**Task directions:**
The required result is each line of the entries below containing the string "distribution".

**Given data:**
------------------------------

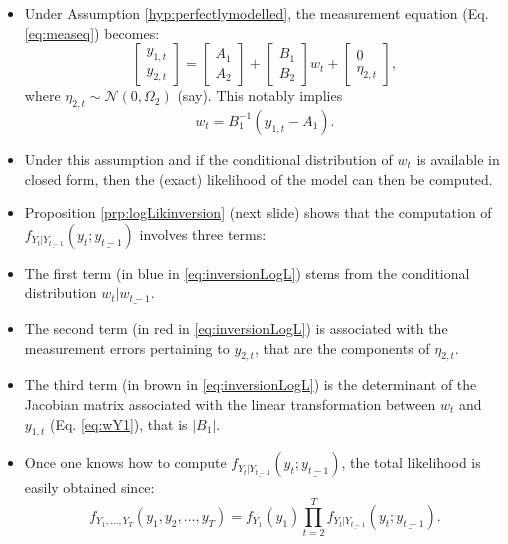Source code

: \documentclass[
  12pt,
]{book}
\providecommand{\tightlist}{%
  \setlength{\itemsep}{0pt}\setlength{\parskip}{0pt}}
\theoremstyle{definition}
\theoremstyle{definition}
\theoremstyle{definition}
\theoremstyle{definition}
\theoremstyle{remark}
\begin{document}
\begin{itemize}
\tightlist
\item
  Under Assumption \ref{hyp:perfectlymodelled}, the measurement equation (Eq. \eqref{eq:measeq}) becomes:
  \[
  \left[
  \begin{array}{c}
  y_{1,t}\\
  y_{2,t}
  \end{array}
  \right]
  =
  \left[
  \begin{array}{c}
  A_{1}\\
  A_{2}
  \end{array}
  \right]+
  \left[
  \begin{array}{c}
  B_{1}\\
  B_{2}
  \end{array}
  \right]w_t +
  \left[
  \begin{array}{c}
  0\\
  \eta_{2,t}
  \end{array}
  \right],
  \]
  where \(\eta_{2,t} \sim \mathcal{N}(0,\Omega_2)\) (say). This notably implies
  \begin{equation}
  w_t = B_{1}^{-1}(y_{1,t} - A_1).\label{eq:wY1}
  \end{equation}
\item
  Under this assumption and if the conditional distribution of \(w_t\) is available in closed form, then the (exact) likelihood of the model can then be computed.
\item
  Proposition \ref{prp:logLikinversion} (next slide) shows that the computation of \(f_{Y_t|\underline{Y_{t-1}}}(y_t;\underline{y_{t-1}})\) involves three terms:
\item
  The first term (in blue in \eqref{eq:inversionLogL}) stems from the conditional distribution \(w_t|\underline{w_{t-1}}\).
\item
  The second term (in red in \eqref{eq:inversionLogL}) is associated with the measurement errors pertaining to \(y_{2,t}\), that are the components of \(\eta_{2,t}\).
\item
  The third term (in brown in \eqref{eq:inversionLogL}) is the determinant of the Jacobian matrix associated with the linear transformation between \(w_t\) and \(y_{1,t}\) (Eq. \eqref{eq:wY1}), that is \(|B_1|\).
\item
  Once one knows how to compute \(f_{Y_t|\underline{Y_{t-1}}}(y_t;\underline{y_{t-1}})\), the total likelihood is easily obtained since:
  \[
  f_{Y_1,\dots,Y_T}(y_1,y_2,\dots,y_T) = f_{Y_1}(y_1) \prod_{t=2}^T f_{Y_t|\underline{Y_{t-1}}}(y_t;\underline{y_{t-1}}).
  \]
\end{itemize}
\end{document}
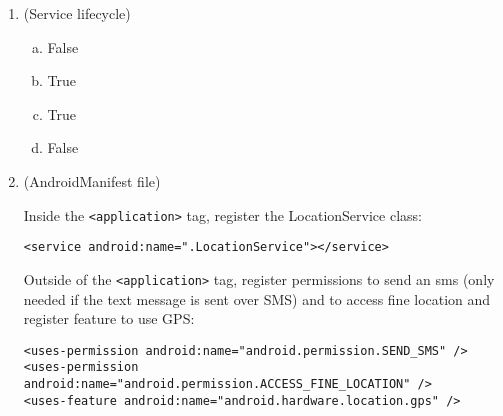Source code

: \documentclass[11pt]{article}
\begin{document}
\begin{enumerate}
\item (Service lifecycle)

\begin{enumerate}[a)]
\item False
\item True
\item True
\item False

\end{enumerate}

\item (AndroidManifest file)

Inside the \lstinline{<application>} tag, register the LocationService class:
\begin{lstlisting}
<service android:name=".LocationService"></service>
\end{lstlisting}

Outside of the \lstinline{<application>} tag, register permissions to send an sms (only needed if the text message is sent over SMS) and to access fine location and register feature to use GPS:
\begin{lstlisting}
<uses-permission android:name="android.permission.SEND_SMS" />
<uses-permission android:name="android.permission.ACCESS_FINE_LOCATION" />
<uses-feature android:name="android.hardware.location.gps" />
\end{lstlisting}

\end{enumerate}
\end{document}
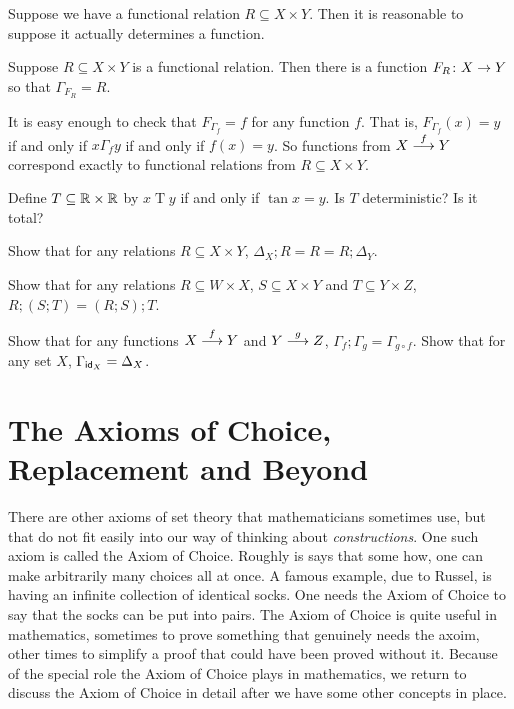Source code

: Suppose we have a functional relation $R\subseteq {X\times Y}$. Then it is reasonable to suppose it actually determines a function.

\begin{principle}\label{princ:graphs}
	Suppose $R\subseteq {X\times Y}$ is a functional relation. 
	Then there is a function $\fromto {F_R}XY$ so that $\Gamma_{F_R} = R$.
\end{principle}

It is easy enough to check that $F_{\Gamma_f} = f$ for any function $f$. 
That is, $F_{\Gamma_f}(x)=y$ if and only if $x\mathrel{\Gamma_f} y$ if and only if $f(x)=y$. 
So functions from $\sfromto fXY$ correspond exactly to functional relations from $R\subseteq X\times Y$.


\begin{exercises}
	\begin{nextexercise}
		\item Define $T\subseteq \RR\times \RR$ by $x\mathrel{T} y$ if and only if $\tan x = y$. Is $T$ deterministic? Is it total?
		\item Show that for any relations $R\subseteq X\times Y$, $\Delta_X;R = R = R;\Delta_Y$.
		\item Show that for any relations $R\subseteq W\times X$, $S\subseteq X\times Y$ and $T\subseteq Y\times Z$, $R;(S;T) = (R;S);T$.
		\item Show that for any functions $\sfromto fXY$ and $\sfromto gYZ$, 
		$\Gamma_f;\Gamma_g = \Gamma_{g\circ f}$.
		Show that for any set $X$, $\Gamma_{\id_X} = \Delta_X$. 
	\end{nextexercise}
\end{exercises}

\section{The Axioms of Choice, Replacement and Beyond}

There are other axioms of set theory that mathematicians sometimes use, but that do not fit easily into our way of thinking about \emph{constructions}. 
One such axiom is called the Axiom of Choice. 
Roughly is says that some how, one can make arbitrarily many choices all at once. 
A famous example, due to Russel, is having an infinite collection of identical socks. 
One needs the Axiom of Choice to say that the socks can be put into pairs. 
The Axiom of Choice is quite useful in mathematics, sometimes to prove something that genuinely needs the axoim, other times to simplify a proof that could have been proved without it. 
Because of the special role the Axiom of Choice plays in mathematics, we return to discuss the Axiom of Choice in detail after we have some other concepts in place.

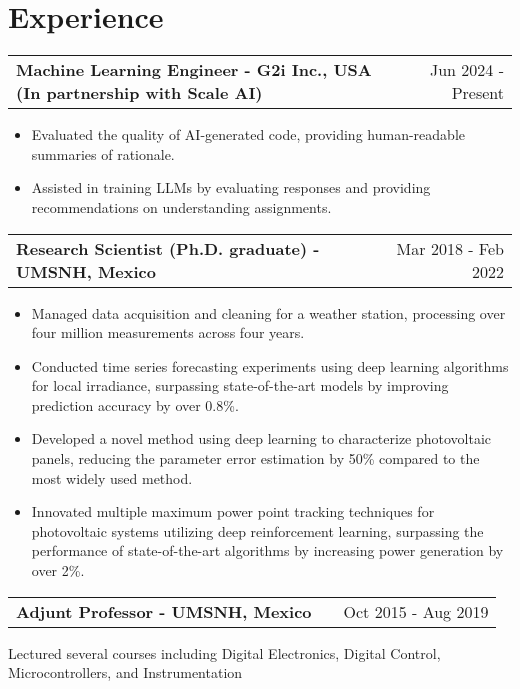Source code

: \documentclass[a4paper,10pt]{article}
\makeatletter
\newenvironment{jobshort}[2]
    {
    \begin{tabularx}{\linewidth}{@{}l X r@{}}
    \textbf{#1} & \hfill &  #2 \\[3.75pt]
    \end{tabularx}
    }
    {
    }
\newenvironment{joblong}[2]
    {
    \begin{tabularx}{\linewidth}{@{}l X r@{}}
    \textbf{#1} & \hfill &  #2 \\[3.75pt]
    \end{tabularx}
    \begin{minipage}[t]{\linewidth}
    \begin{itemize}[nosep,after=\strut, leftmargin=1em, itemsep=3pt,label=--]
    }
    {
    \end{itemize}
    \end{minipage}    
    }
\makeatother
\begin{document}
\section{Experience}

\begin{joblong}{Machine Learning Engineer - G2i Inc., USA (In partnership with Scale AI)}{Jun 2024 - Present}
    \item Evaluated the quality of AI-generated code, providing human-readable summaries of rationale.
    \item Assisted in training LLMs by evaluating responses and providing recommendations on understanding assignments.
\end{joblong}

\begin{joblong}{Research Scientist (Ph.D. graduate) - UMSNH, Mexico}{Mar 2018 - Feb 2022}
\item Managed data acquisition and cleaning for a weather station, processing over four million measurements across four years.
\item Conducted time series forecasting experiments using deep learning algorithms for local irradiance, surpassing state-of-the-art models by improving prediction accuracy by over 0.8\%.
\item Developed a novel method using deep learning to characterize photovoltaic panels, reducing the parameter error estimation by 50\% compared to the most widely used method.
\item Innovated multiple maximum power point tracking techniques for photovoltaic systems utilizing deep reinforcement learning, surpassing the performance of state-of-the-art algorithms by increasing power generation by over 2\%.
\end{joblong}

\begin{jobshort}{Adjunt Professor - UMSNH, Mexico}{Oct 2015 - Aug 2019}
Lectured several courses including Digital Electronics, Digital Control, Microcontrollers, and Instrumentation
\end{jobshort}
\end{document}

------------------------------

**Written answer:**
  Under this assumption and if the conditional distribution of \(w_t\) is available in closed form, then the (exact) likelihood of the model can then be computed.
  The first term (in blue in \eqref{eq:inversionLogL}) stems from the conditional distribution \(w_t|\underline{w_{t-1}}\).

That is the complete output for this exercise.